Source texts of formatted documents:
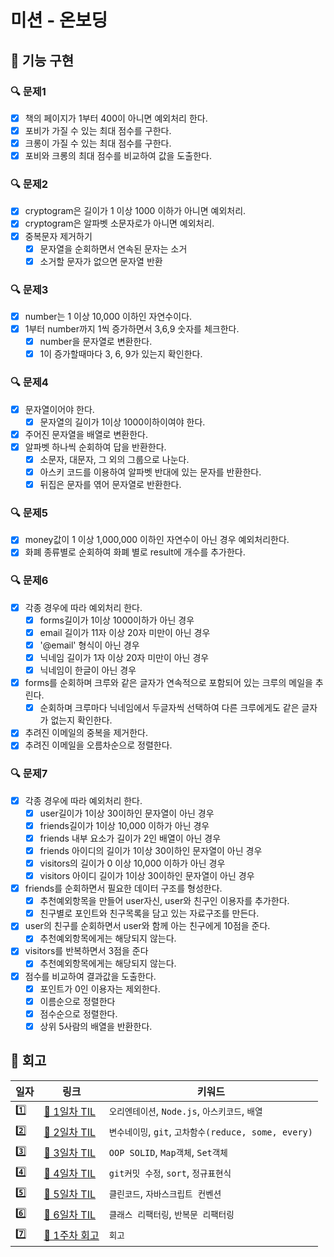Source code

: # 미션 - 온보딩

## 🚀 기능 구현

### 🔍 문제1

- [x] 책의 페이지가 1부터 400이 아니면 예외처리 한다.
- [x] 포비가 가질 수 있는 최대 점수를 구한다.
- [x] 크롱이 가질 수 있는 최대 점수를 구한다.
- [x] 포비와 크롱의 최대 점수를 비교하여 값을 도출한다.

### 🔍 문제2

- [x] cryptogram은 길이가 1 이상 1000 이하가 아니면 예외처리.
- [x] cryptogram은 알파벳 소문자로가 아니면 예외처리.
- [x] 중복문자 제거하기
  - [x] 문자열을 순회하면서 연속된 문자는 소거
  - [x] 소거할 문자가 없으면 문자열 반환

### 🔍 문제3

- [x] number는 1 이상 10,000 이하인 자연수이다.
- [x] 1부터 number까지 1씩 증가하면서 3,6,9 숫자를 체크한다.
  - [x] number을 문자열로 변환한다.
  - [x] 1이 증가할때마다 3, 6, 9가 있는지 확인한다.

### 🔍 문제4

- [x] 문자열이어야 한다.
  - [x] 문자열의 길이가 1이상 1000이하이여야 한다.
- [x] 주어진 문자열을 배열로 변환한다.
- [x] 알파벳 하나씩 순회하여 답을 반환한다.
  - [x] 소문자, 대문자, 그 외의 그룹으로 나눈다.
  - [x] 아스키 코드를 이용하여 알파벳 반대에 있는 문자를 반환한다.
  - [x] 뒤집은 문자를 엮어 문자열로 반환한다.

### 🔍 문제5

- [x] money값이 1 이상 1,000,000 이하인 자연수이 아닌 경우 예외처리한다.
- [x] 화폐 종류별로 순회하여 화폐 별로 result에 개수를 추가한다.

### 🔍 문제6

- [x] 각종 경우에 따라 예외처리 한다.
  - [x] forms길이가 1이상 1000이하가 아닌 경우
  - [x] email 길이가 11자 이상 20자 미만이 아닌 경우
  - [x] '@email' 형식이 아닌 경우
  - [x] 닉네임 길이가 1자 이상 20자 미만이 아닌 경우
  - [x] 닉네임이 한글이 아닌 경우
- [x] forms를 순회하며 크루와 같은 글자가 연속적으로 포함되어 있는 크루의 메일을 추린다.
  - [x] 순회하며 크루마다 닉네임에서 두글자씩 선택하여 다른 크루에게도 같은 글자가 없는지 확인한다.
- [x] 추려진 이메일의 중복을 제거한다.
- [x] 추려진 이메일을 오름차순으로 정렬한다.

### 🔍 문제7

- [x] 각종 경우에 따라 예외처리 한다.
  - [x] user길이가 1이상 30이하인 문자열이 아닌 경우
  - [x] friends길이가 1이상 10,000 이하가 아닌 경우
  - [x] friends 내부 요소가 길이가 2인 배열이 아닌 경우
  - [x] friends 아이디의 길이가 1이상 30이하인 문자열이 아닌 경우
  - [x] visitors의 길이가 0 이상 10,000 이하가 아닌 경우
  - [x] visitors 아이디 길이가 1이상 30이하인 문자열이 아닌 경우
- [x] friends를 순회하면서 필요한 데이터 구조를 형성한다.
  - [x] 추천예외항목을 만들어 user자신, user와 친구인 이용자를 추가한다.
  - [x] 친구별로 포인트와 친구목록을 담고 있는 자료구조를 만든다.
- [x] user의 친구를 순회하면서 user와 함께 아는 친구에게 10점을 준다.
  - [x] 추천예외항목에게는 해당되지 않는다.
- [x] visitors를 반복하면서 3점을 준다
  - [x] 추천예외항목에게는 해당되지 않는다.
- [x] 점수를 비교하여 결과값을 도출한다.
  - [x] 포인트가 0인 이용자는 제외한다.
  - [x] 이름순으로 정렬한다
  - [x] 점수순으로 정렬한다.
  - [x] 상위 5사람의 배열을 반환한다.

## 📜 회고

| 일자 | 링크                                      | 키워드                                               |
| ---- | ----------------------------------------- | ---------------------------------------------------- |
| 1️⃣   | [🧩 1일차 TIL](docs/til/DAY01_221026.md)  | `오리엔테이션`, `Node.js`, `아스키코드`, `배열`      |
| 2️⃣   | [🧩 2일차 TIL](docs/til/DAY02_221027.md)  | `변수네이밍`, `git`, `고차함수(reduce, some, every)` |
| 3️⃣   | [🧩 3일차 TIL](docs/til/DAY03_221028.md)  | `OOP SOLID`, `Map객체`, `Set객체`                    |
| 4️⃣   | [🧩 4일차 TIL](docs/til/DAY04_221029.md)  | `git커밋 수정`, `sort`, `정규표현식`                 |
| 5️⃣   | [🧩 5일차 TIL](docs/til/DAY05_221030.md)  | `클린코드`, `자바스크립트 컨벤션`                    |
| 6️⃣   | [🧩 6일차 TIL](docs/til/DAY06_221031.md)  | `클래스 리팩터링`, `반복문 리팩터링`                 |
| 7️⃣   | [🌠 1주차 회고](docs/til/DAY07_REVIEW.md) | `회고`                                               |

→ **PROBLEM TO SOLVE**
In the entries above, find the line that contains "- [x] friends 아이디의 길이가 1이상 30이하인 문자열이 아닌 경우", then repeat exactly every line from the first one through that line, with no pictures.

→ **RESPONSE TO THIS TASK**
Source code

: # 미션 - 온보딩

## 🚀 기능 구현

### 🔍 문제1

- [x] 책의 페이지가 1부터 400이 아니면 예외처리 한다.
- [x] 포비가 가질 수 있는 최대 점수를 구한다.
- [x] 크롱이 가질 수 있는 최대 점수를 구한다.
- [x] 포비와 크롱의 최대 점수를 비교하여 값을 도출한다.

### 🔍 문제2

- [x] cryptogram은 길이가 1 이상 1000 이하가 아니면 예외처리.
- [x] cryptogram은 알파벳 소문자로가 아니면 예외처리.
- [x] 중복문자 제거하기
  - [x] 문자열을 순회하면서 연속된 문자는 소거
  - [x] 소거할 문자가 없으면 문자열 반환

### 🔍 문제3

- [x] number는 1 이상 10,000 이하인 자연수이다.
- [x] 1부터 number까지 1씩 증가하면서 3,6,9 숫자를 체크한다.
  - [x] number을 문자열로 변환한다.
  - [x] 1이 증가할때마다 3, 6, 9가 있는지 확인한다.

### 🔍 문제4

- [x] 문자열이어야 한다.
  - [x] 문자열의 길이가 1이상 1000이하이여야 한다.
- [x] 주어진 문자열을 배열로 변환한다.
- [x] 알파벳 하나씩 순회하여 답을 반환한다.
  - [x] 소문자, 대문자, 그 외의 그룹으로 나눈다.
  - [x] 아스키 코드를 이용하여 알파벳 반대에 있는 문자를 반환한다.
  - [x] 뒤집은 문자를 엮어 문자열로 반환한다.

### 🔍 문제5

- [x] money값이 1 이상 1,000,000 이하인 자연수이 아닌 경우 예외처리한다.
- [x] 화폐 종류별로 순회하여 화폐 별로 result에 개수를 추가한다.

### 🔍 문제6

- [x] 각종 경우에 따라 예외처리 한다.
  - [x] forms길이가 1이상 1000이하가 아닌 경우
  - [x] email 길이가 11자 이상 20자 미만이 아닌 경우
  - [x] '@email' 형식이 아닌 경우
  - [x] 닉네임 길이가 1자 이상 20자 미만이 아닌 경우
  - [x] 닉네임이 한글이 아닌 경우
- [x] forms를 순회하며 크루와 같은 글자가 연속적으로 포함되어 있는 크루의 메일을 추린다.
  - [x] 순회하며 크루마다 닉네임에서 두글자씩 선택하여 다른 크루에게도 같은 글자가 없는지 확인한다.
- [x] 추려진 이메일의 중복을 제거한다.
- [x] 추려진 이메일을 오름차순으로 정렬한다.

### 🔍 문제7

- [x] 각종 경우에 따라 예외처리 한다.
  - [x] user길이가 1이상 30이하인 문자열이 아닌 경우
  - [x] friends길이가 1이상 10,000 이하가 아닌 경우
  - [x] friends 내부 요소가 길이가 2인 배열이 아닌 경우
  - [x] friends 아이디의 길이가 1이상 30이하인 문자열이 아닌 경우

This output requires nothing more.